Records from a dataset:
================

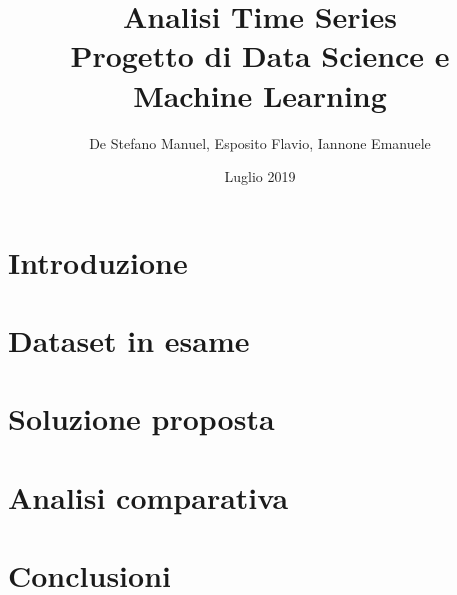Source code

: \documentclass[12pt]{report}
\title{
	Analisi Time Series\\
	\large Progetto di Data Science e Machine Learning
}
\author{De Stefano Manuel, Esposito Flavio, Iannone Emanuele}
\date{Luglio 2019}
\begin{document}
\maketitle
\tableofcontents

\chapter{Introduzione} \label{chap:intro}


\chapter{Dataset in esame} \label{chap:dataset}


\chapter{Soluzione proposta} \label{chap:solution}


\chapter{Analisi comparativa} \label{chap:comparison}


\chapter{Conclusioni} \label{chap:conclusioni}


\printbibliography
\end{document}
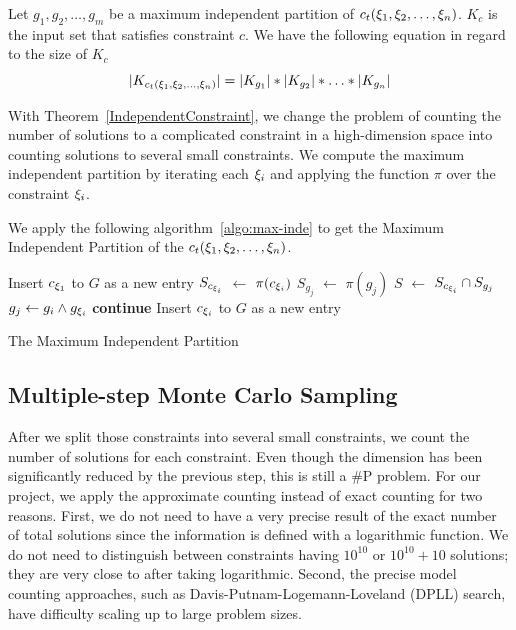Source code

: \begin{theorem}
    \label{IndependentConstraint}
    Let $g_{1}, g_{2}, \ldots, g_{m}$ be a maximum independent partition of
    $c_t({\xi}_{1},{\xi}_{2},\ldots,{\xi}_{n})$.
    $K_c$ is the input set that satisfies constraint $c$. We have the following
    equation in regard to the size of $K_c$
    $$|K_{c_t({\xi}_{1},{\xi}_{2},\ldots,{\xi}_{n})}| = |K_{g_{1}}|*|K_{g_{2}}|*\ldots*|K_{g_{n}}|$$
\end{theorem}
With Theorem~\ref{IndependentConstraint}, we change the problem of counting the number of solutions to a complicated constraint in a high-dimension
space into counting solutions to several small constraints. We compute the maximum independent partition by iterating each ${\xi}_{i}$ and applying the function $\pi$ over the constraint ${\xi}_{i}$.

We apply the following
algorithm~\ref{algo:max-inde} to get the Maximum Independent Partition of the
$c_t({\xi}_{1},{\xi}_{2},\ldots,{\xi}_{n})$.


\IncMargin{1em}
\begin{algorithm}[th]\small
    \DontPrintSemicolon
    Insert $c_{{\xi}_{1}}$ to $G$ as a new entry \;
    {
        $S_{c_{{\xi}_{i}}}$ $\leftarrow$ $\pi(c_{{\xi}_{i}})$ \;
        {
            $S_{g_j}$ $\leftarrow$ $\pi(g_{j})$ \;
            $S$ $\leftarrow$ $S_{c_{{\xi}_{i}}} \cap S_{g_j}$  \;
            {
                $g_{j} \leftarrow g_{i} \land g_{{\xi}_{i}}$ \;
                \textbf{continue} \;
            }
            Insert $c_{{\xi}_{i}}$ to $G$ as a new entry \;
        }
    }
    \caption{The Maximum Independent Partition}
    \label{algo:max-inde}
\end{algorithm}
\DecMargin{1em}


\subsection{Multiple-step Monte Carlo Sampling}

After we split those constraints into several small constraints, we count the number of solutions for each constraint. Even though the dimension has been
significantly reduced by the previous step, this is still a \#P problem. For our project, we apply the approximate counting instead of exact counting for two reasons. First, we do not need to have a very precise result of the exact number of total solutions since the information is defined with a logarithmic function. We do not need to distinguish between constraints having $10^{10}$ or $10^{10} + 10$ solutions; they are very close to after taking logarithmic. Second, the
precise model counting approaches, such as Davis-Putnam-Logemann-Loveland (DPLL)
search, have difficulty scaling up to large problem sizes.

================

▶ _Task_
What lines in the entries above include the string "label"? Return each one.

▶ _Task result_
\chapter{Introduzione} \label{chap:intro}
\chapter{Dataset in esame} \label{chap:dataset}
\chapter{Soluzione proposta} \label{chap:solution}
\chapter{Analisi comparativa} \label{chap:comparison}
\chapter{Conclusioni} \label{chap:conclusioni}
    \label{IndependentConstraint}
    \label{algo:max-inde}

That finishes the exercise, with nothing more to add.